▸ **Work item**
Output the first line below and each one after it, exactly, up to and including the line holding "Expressions to Finite". Pictures should not be copied.

▸ **Supplied entries**
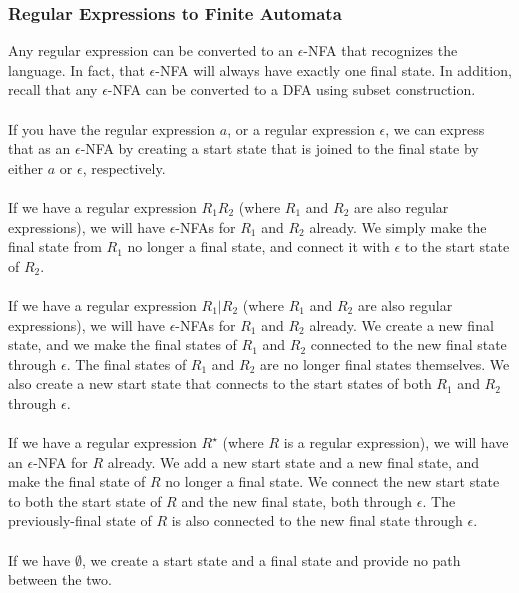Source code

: \documentclass[]{article}
\theoremstyle{definition}
\begin{document}
			\subsubsection{Regular Expressions to Finite Automata}
				Any regular expression can be converted to an $\epsilon$-NFA that recognizes the language. In fact, that $\epsilon$-NFA will always have exactly one final state. In addition, recall that any $\epsilon$-NFA can be converted to a DFA using subset construction.
				\\ \\
				If you have the regular expression $a$, or a regular expression $\epsilon$, we can express that as an $\epsilon$-NFA by creating a start state that is joined to the final state by either $a$ or $\epsilon$, respectively.
				\\ \\
				If we have a regular expression $R_1 R_2$ (where $R_1$ and $R_2$ are also regular expressions), we will have $\epsilon$-NFAs for $R_1$ and $R_2$ already. We simply make the final state from $R_1$ no longer a final state, and connect it with $\epsilon$ to the start state of $R_2$.
				\\ \\
				If we have a regular expression $R_1 | R_2$ (where $R_1$ and $R_2$ are also regular expressions), we will have $\epsilon$-NFAs for $R_1$ and $R_2$ already. We create a new final state, and we make the final states of $R_1$ and $R_2$ connected to the new final state through $\epsilon$. The final states of $R_1$ and $R_2$ are no longer final states themselves. We also create a new start state that connects to the start states of both $R_1$ and $R_2$ through $\epsilon$.
				\\ \\
				If we have a regular expression $R^\star$ (where $R$ is a regular expression), we will have an $\epsilon$-NFA for $R$ already. We add a new start state and a new final state, and make the final state of $R$ no longer a final state. We connect the new start state to both the start state of $R$ and the new final state, both through $\epsilon$. The previously-final state of $R$ is also connected to the new final state through $\epsilon$.
				\\ \\
				If we have $\emptyset$, we create a start state and a final state and provide no path between the two.
\end{document}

▸ **Completed task**
Source code

: \documentclass[]{article}
\theoremstyle{definition}
\begin{document}
			\subsubsection{Regular Expressions to Finite Automata}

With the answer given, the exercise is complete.